Saturday 26 March 2016

A Tale of Two Cities

El Jadida is 2 very different towns joined together. The Old is the fortified Medina, built by the Portuguese and later abandoned, and the modern resort. The old part is the World heritage site and the new a Moroccan version of Margate!

The old is charming if a little grubby (but I think this adds to the charm) with it's narrow streets and ramparts. I had a coffee in the Café do Mar looking out over a small square below. The café has a collection of old valve radios, that took me back to my early childhood when we had a similar device in our 'front room'. I can remember looking at the dial and seeing place names like Hilversum, Strasbourg, and Luxembourg which seemed so exotic to a small child. 

I took a walk along the harbour breakwater where the warm sunshine had encouraged local boys to go swimming in the harbour. I noticed a man floating in a truck inner tube (let's call him Bob) wearing a high vis vest! He was actually fishing with a hand-line, and when I looked further I could see a number of them spread out across the outer reaches of the harbour.

 On the breakwater they had those concrete blocks specially designed to be stable and absorb the force of the winter storms. Did you ever play that game 'Jacks' as a child where you bounce a small rubber ball and have to snatch up the jacks and catch the ball before it bounces again? These concrete structures look like a set of jacks that belong to a giant. Hasn't todays blog been a trip down memory lane?!!

 The new part of the town is brash with it's neon and fast food. There are still very few foreigners here but the advent of the Easter break, back in Europe, has sent a few more (mostly Germans) this way.

One disturbing phenomena that I have noticed, first in Rabat and then here, is the number of middle aged women who are sleeping rough. You wonder what has caused them to be homeless. Perhaps they were unfaithful to their husbands or perhaps they did not iron his shirts just right. Whatever the cause they certainly do not deserve this precarious and miserable existence. Darling, make sure my dinner's on the table when I return (only joking)!

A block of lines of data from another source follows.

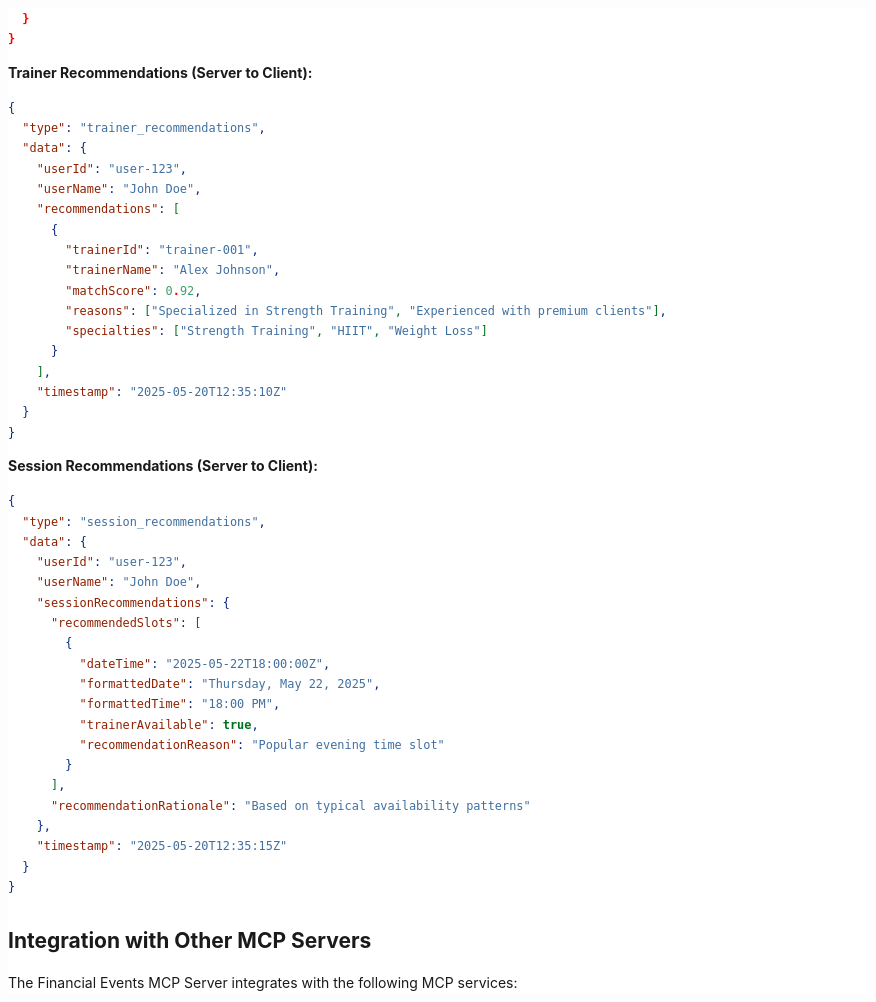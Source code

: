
 ```json
  }
}
```

**Trainer Recommendations (Server to Client):**
```json
{
  "type": "trainer_recommendations",
  "data": {
    "userId": "user-123",
    "userName": "John Doe",
    "recommendations": [
      {
        "trainerId": "trainer-001",
        "trainerName": "Alex Johnson",
        "matchScore": 0.92,
        "reasons": ["Specialized in Strength Training", "Experienced with premium clients"],
        "specialties": ["Strength Training", "HIIT", "Weight Loss"]
      }
    ],
    "timestamp": "2025-05-20T12:35:10Z"
  }
}
```

**Session Recommendations (Server to Client):**
```json
{
  "type": "session_recommendations",
  "data": {
    "userId": "user-123",
    "userName": "John Doe",
    "sessionRecommendations": {
      "recommendedSlots": [
        {
          "dateTime": "2025-05-22T18:00:00Z",
          "formattedDate": "Thursday, May 22, 2025",
          "formattedTime": "18:00 PM",
          "trainerAvailable": true,
          "recommendationReason": "Popular evening time slot"
        }
      ],
      "recommendationRationale": "Based on typical availability patterns"
    },
    "timestamp": "2025-05-20T12:35:15Z"
  }
}
```

## Integration with Other MCP Servers

The Financial Events MCP Server integrates with the following MCP services:
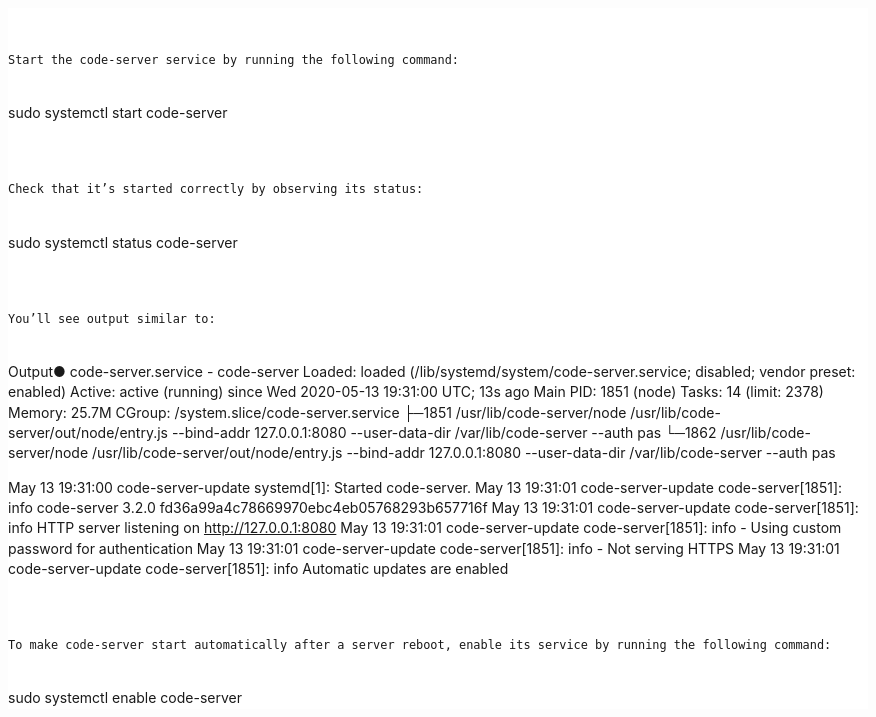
 ```


Start the code-server service by running the following command:


```
sudo systemctl start code-server


```


Check that it’s started correctly by observing its status:


```
sudo systemctl status code-server


```


You’ll see output similar to:


```
Output● code-server.service - code-server
   Loaded: loaded (/lib/systemd/system/code-server.service; disabled; vendor preset: enabled)
   Active: active (running) since Wed 2020-05-13 19:31:00 UTC; 13s ago
 Main PID: 1851 (node)
    Tasks: 14 (limit: 2378)
   Memory: 25.7M
   CGroup: /system.slice/code-server.service
           ├─1851 /usr/lib/code-server/node /usr/lib/code-server/out/node/entry.js --bind-addr 127.0.0.1:8080 --user-data-dir /var/lib/code-server --auth pas
           └─1862 /usr/lib/code-server/node /usr/lib/code-server/out/node/entry.js --bind-addr 127.0.0.1:8080 --user-data-dir /var/lib/code-server --auth pas

May 13 19:31:00 code-server-update systemd[1]: Started code-server.
May 13 19:31:01 code-server-update code-server[1851]: info  code-server 3.2.0 fd36a99a4c78669970ebc4eb05768293b657716f
May 13 19:31:01 code-server-update code-server[1851]: info  HTTP server listening on http://127.0.0.1:8080
May 13 19:31:01 code-server-update code-server[1851]: info    - Using custom password for authentication
May 13 19:31:01 code-server-update code-server[1851]: info    - Not serving HTTPS
May 13 19:31:01 code-server-update code-server[1851]: info  Automatic updates are enabled

```


To make code-server start automatically after a server reboot, enable its service by running the following command:


```
sudo systemctl enable code-server

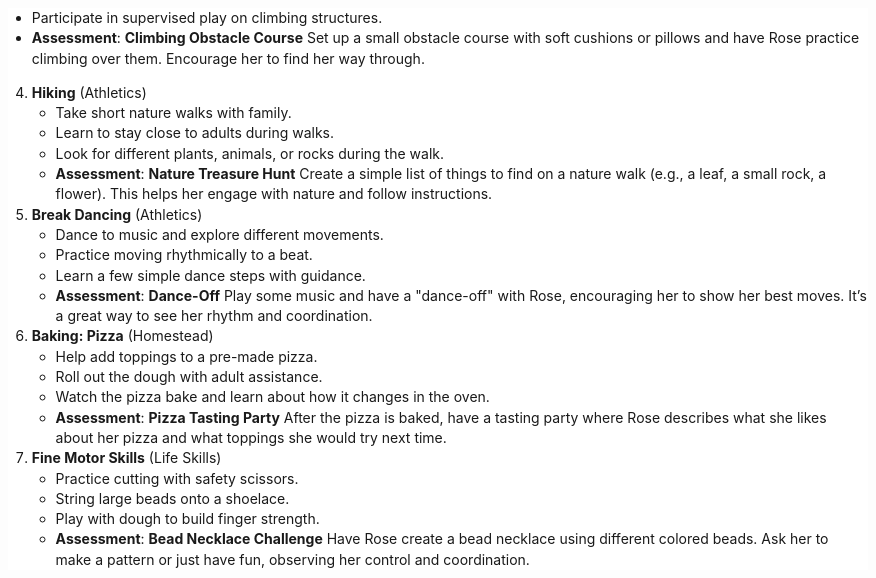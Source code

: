    - Participate in supervised play on climbing structures.
   - **Assessment**: **Climbing Obstacle Course**
     Set up a small obstacle course with soft cushions or pillows and have Rose practice climbing over them. Encourage her to find her way through.
4. **Hiking** (Athletics)
   - Take short nature walks with family.
   - Learn to stay close to adults during walks.
   - Look for different plants, animals, or rocks during the walk.
   - **Assessment**: **Nature Treasure Hunt**
     Create a simple list of things to find on a nature walk (e.g., a leaf, a small rock, a flower). This helps her engage with nature and follow instructions.
5. **Break Dancing** (Athletics)
   - Dance to music and explore different movements.
   - Practice moving rhythmically to a beat.
   - Learn a few simple dance steps with guidance.
   - **Assessment**: **Dance-Off**
     Play some music and have a "dance-off" with Rose, encouraging her to show her best moves. It’s a great way to see her rhythm and coordination.
6. **Baking: Pizza** (Homestead)
   - Help add toppings to a pre-made pizza.
   - Roll out the dough with adult assistance.
   - Watch the pizza bake and learn about how it changes in the oven.
   - **Assessment**: **Pizza Tasting Party**
     After the pizza is baked, have a tasting party where Rose describes what she likes about her pizza and what toppings she would try next time.
7. **Fine Motor Skills** (Life Skills)
   - Practice cutting with safety scissors.
   - String large beads onto a shoelace.
   - Play with dough to build finger strength.
   - **Assessment**: **Bead Necklace Challenge**
     Have Rose create a bead necklace using different colored beads. Ask her to make a pattern or just have fun, observing her control and coordination.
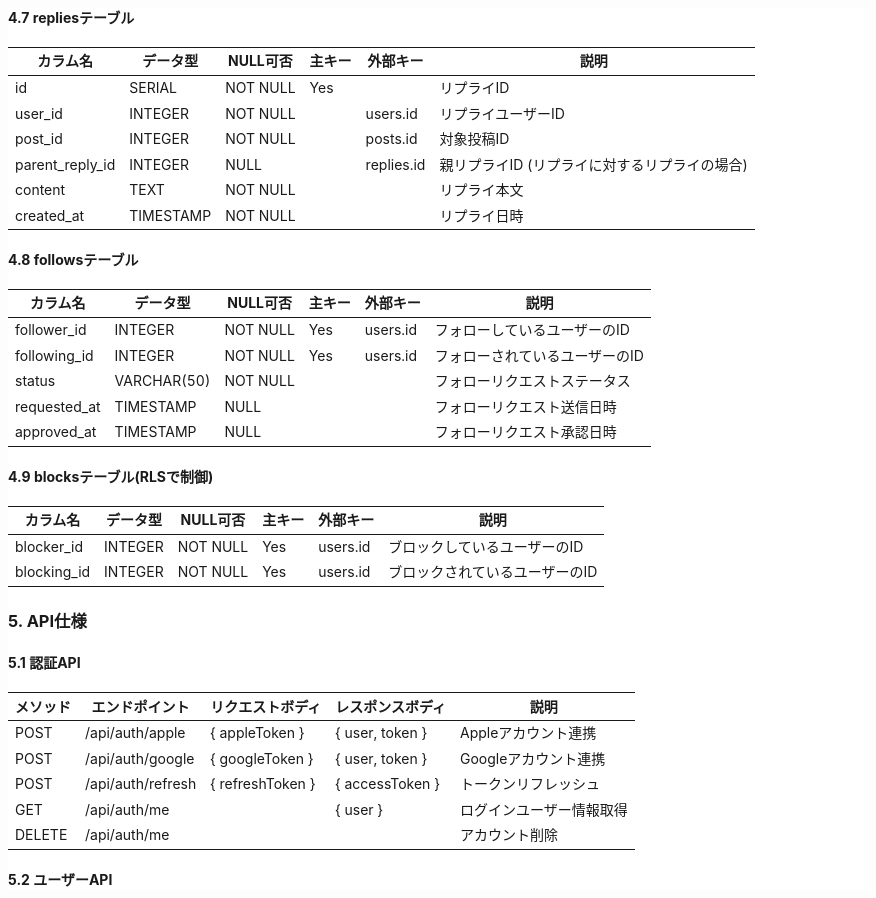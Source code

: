 #### 4.7 repliesテーブル

| カラム名    | データ型 | NULL可否 | 主キー | 外部キー | 説明             |
|-------------|----------|----------|--------|----------|------------------|
| id          | SERIAL  | NOT NULL | Yes     |          | リプライID         |
| user_id    | INTEGER  | NOT NULL |        | users.id | リプライユーザーID |
| post_id    | INTEGER  | NOT NULL |        | posts.id | 対象投稿ID       |
| parent_reply_id | INTEGER  | NULL     |        | replies.id | 親リプライID (リプライに対するリプライの場合) |
| content     | TEXT     | NOT NULL |        |          | リプライ本文       |
| created_at  | TIMESTAMP | NOT NULL |        |          | リプライ日時     |

#### 4.8 followsテーブル

| カラム名       | データ型 | NULL可否 | 主キー | 外部キー | 説明                             |
|----------------|----------|----------|--------|----------|----------------------------------|
| follower_id    | INTEGER  | NOT NULL | Yes     | users.id | フォローしているユーザーのID       |
| following_id   | INTEGER  | NOT NULL | Yes     | users.id | フォローされているユーザーのID     |
| status         | VARCHAR(50) | NOT NULL |         |          | フォローリクエストステータス |
| requested_at  | TIMESTAMP | NULL     |         |          | フォローリクエスト送信日時         |
| approved_at   | TIMESTAMP | NULL     |         |          | フォローリクエスト承認日時         |

#### 4.9 blocksテーブル(RLSで制御)
| カラム名       | データ型 | NULL可否 | 主キー | 外部キー | 説明                             |
|----------------|----------|----------|--------|----------|----------------------------------|
| blocker_id    | INTEGER  | NOT NULL | Yes     | users.id | ブロックしているユーザーのID       |
| blocking_id   | INTEGER  | NOT NULL | Yes     | users.id | ブロックされているユーザーのID     |

### 5. API仕様

#### 5.1 認証API

| メソッド | エンドポイント             | リクエストボディ | レスポンスボディ                 | 説明               |
|---------|-----------------------------|--------------------|----------------------------------|--------------------|
| POST    | /api/auth/apple             | { appleToken }     | { user, token }                   | Appleアカウント連携 |
| POST    | /api/auth/google            | { googleToken }    | { user, token }                   | Googleアカウント連携 |
| POST    | /api/auth/refresh           | { refreshToken }  | { accessToken }                   | トークンリフレッシュ |
| GET     | /api/auth/me                |                    | { user }                          | ログインユーザー情報取得 |
| DELETE  | /api/auth/me                |                    |                                  | アカウント削除       |

#### 5.2 ユーザーAPI
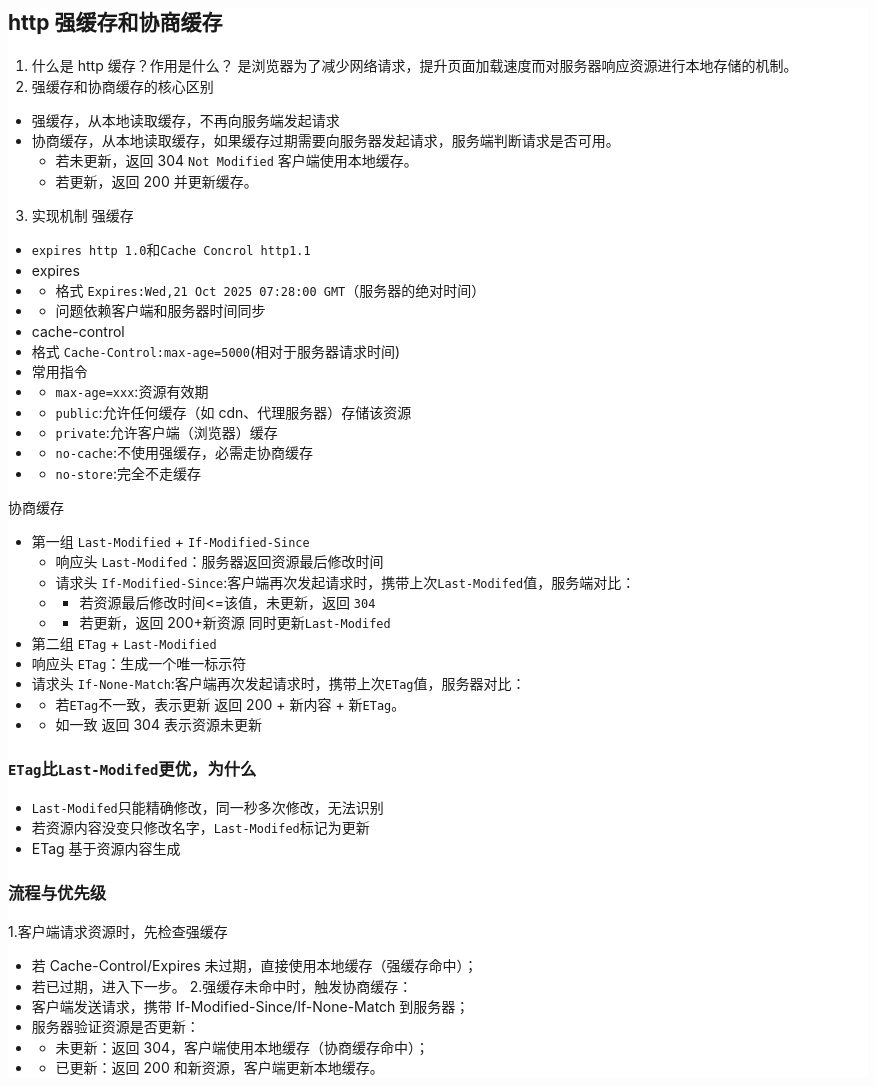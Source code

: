 ## http 强缓存和协商缓存

1. 什么是 http 缓存？作用是什么？
   是浏览器为了减少网络请求，提升页面加载速度而对服务器响应资源进行本地存储的机制。
2. 强缓存和协商缓存的核心区别

- 强缓存，从本地读取缓存，不再向服务端发起请求
- 协商缓存，从本地读取缓存，如果缓存过期需要向服务器发起请求，服务端判断请求是否可用。
  - 若未更新，返回 304 `Not Modified` 客户端使用本地缓存。
  - 若更新，返回 200 并更新缓存。

3. 实现机制
   强缓存

- `expires http 1.0`和`Cache Concrol http1.1`
- expires
- - 格式 `Expires:Wed,21 Oct 2025 07:28:00 GMT`（服务器的绝对时间）
- - 问题依赖客户端和服务器时间同步
- cache-control
- 格式 `Cache-Control:max-age=5000`(相对于服务器请求时间)
- 常用指令
- - `max-age=xxx`:资源有效期
- - `public`:允许任何缓存（如 cdn、代理服务器）存储该资源
- - `private`:允许客户端（浏览器）缓存
- - `no-cache`:不使用强缓存，必需走协商缓存
- - `no-store`:完全不走缓存

协商缓存

- 第一组 `Last-Modified` + `If-Modified-Since`
  - 响应头 `Last-Modifed`：服务器返回资源最后修改时间
  - 请求头 `If-Modified-Since`:客户端再次发起请求时，携带上次`Last-Modifed`值，服务端对比：
  - - 若资源最后修改时间<=该值，未更新，返回 `304`
  - - 若更新，返回 200+新资源 同时更新`Last-Modifed`
- 第二组 `ETag` + `Last-Modified`
- 响应头 `ETag`：生成一个唯一标示符
- 请求头 `If-None-Match`:客户端再次发起请求时，携带上次`ETag`值，服务器对比：
- - 若`ETag`不一致，表示更新 返回 200 + 新内容 + 新`ETag`。
- - 如一致 返回 304 表示资源未更新

### `ETag`比`Last-Modifed`更优，为什么

- `Last-Modifed`只能精确修改，同一秒多次修改，无法识别
- 若资源内容没变只修改名字，`Last-Modifed`标记为更新
- ETag 基于资源内容生成

### 流程与优先级

1.客户端请求资源时，先检查强缓存

- 若 Cache-Control/Expires 未过期，直接使用本地缓存（强缓存命中）；
- 若已过期，进入下一步。 2.强缓存未命中时，触发协商缓存：
- 客户端发送请求，携带 If-Modified-Since/If-None-Match 到服务器；
- 服务器验证资源是否更新：
- - 未更新：返回 304，客户端使用本地缓存（协商缓存命中）；
- - 已更新：返回 200 和新资源，客户端更新本地缓存。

Riding the bike today unfettered by luggage and myself unfettered of thick protective riding wear, was refreshing. The bike felt more spritely as I twisted through the traffic on the way to the sea front. I got admiring glances from locals who must have thought this a powerful beast, compared to all the mopeds and scooters, whereas in the UK it would not have got a second glance. 

Yesterday, on the way down to El Jadida, I passed an old man in white robes and a white turban tending his crops in the field. He waved enthusiastically as I went past so I gave him the peace sign. This sparked him off into an energetic jigging dance. It is moments like that that make the trip worthwhile.